9 years ago (2015-07-01)
Hecate0, I find it hard to separate the dark and light spirits sometimes but I understand your concern. It's only been a few days since I was pointed towards these type of sites so there has been no time yet for me to know how to resolve anything yet. If I had not run across this site I could not have written this at all. I never heard of spiritual attachment, only entities; but thank you for your concern. I look forward to more comments from you as well and I do believe you are correct about putting off my children's story. Thank you
TheresaGargano (4 stories) (16 posts)
 
9 years ago (2015-07-01)
Spookvanger, I just have to say thank you from the bottom of my heart. I'm still sobbing from your kind words of wisdom and have every intention on keeping in touch to continually share. Again I can't thank you enough.
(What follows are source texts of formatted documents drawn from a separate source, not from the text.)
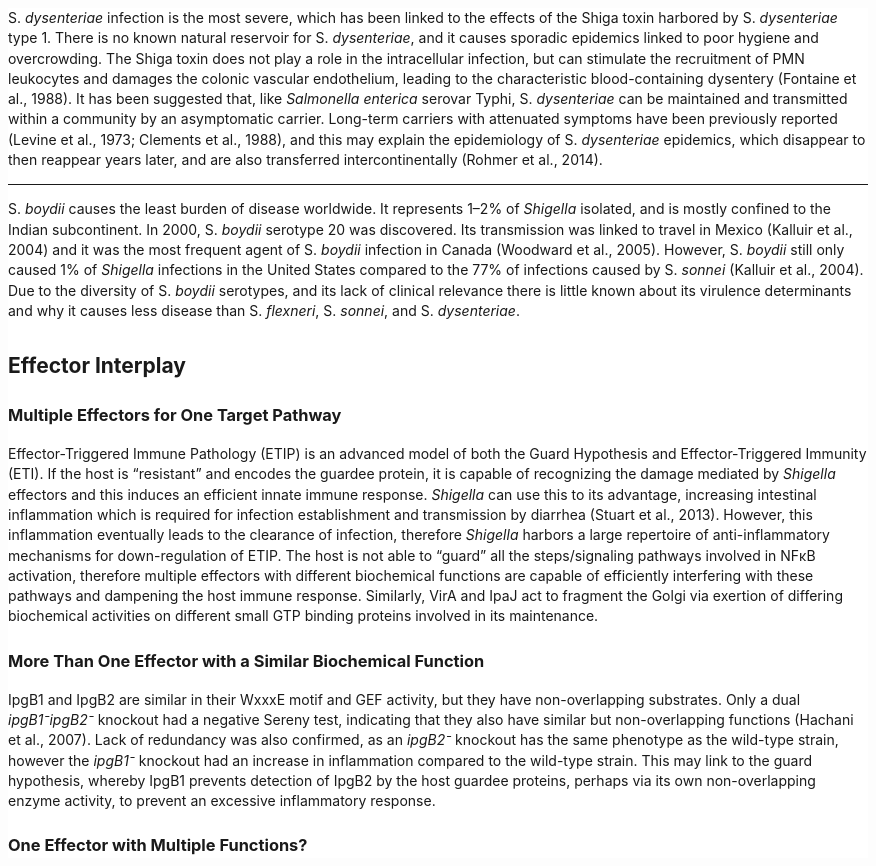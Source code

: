 S. *dysenteriae* infection is the most severe, which has been linked to the effects of the Shiga toxin harbored by S. *dysenteriae* type 1. There is no known natural reservoir for S. *dysenteriae*, and it causes sporadic epidemics linked to poor hygiene and overcrowding. The Shiga toxin does not play a role in the intracellular infection, but can stimulate the recruitment of PMN leukocytes and damages the colonic vascular endothelium, leading to the characteristic blood-containing dysentery (Fontaine et al., 1988). It has been suggested that, like *Salmonella enterica* serovar Typhi, S. *dysenteriae* can be maintained and transmitted within a community by an asymptomatic carrier. Long-term carriers with attenuated symptoms have been previously reported (Levine et al., 1973; Clements et al., 1988), and this may explain the epidemiology of S. *dysenteriae* epidemics, which disappear to then reappear years later, and are also transferred intercontinentally (Rohmer et al., 2014).

---

S. *boydii* causes the least burden of disease worldwide. It represents 1–2% of *Shigella* isolated, and is mostly confined to the Indian subcontinent. In 2000, S. *boydii* serotype 20 was discovered. Its transmission was linked to travel in Mexico (Kalluir et al., 2004) and it was the most frequent agent of S. *boydii* infection in Canada (Woodward et al., 2005). However, S. *boydii* still only caused 1% of *Shigella* infections in the United States compared to the 77% of infections caused by S. *sonnei* (Kalluir et al., 2004). Due to the diversity of S. *boydii* serotypes, and its lack of clinical relevance there is little known about its virulence determinants and why it causes less disease than S. *flexneri*, S. *sonnei*, and S. *dysenteriae*.

## Effector Interplay

### Multiple Effectors for One Target Pathway

Effector-Triggered Immune Pathology (ETIP) is an advanced model of both the Guard Hypothesis and Effector-Triggered Immunity (ETI). If the host is “resistant” and encodes the guardee protein, it is capable of recognizing the damage mediated by *Shigella* effectors and this induces an efficient innate immune response. *Shigella* can use this to its advantage, increasing intestinal inflammation which is required for infection establishment and transmission by diarrhea (Stuart et al., 2013). However, this inflammation eventually leads to the clearance of infection, therefore *Shigella* harbors a large repertoire of anti-inflammatory mechanisms for down-regulation of ETIP. The host is not able to “guard” all the steps/signaling pathways involved in NFκB activation, therefore multiple effectors with different biochemical functions are capable of efficiently interfering with these pathways and dampening the host immune response. Similarly, VirA and IpaJ act to fragment the Golgi via exertion of differing biochemical activities on different small GTP binding proteins involved in its maintenance.

### More Than One Effector with a Similar Biochemical Function

IpgB1 and IpgB2 are similar in their WxxxE motif and GEF activity, but they have non-overlapping substrates. Only a dual *ipgB1⁻ipgB2⁻* knockout had a negative Sereny test, indicating that they also have similar but non-overlapping functions (Hachani et al., 2007). Lack of redundancy was also confirmed, as an *ipgB2⁻* knockout has the same phenotype as the wild-type strain, however the *ipgB1⁻* knockout had an increase in inflammation compared to the wild-type strain. This may link to the guard hypothesis, whereby IpgB1 prevents detection of IpgB2 by the host guardee proteins, perhaps via its own non-overlapping enzyme activity, to prevent an excessive inflammatory response.

### One Effector with Multiple Functions?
God bless you
spookvanger (13 stories) (137 posts)
 
9 years ago (2015-07-01)
Theresa, you have touched my heart. I have read and reread your lifes story and could not believe that one person could, in one lifetime, have had all those negative experiences. You are a very, very strong person in spirit and mind, otherwise you would not have been burdened to such an extent.
Let me start to tell you that all of us have been reincarnated many, many times. Our life's experiences are atonement for mistakes made in our previous incarnation. Our lives are therefore predestined and we will walk our walk. Before your new incarnation you and your guide (guardian angel) will decide what experiences you are to go through. If you make your life too difficult, your guide will change it.
When bad persons pass over into spirit life their
Vibrations are too low to go to the higher realm. They will remain earth bound. They then merely carry on with their ungodly work where they left off and be a bad influence on earth. Your horrid experiences are due to these.
Your whole family is very psychic which is of course hereditary.
You must get good spirit guidance as soon as possible, and I would suggest that you join a Spiritualist Church. I am positive there will be one close to you. Look on the internet.
I also invite you to read my profile as well as my blogs which will give you more knowledge and wisdom.
My blog address: benenbabs.blogspot.com
I would greatly appreciate it if you could keep me informed of your progress. You can use this site or contact me at: benenbabs [at] hotmail.com
May the Love and guidance of God be with you every step of your way.
Hecate0 (152 posts)
 
9 years ago (2015-07-01)
Theresa, what bothers me most about your entire story is that you have not mentioned trying to do anything balancing. Have you read any of the other stories on this site, and especially the comments? The pervasive message is to try to find balance/peace in your life. What we put out, we get back. If we are negative, we attract negative, both physical and non-physical. But the beauty here is that when we train ourselves, stay peaceful/positive/loving, that is what manifests in our lives. I always ask my guides for protection, too. I am hoping you will find ways to balance (meditation and yoga are very good for this). I would also do house blessings/cleansings/smudgings for a while, every week or so. Just google house blessing/cleansing. The most important part of all of this is how you control your own thoughts and emotions. Self control, focusing your attention very carefully is key. This sounds like part of the struggles you and your girls have. I have much more I could say, but this is a start. I hope this helps.

Thanks for sharing your story. I really wish you the best.

Hecate

P.S. I would wait on the children's book until you find a peaceful place in your life from which to write it. That would be the kind of message you want to send, right?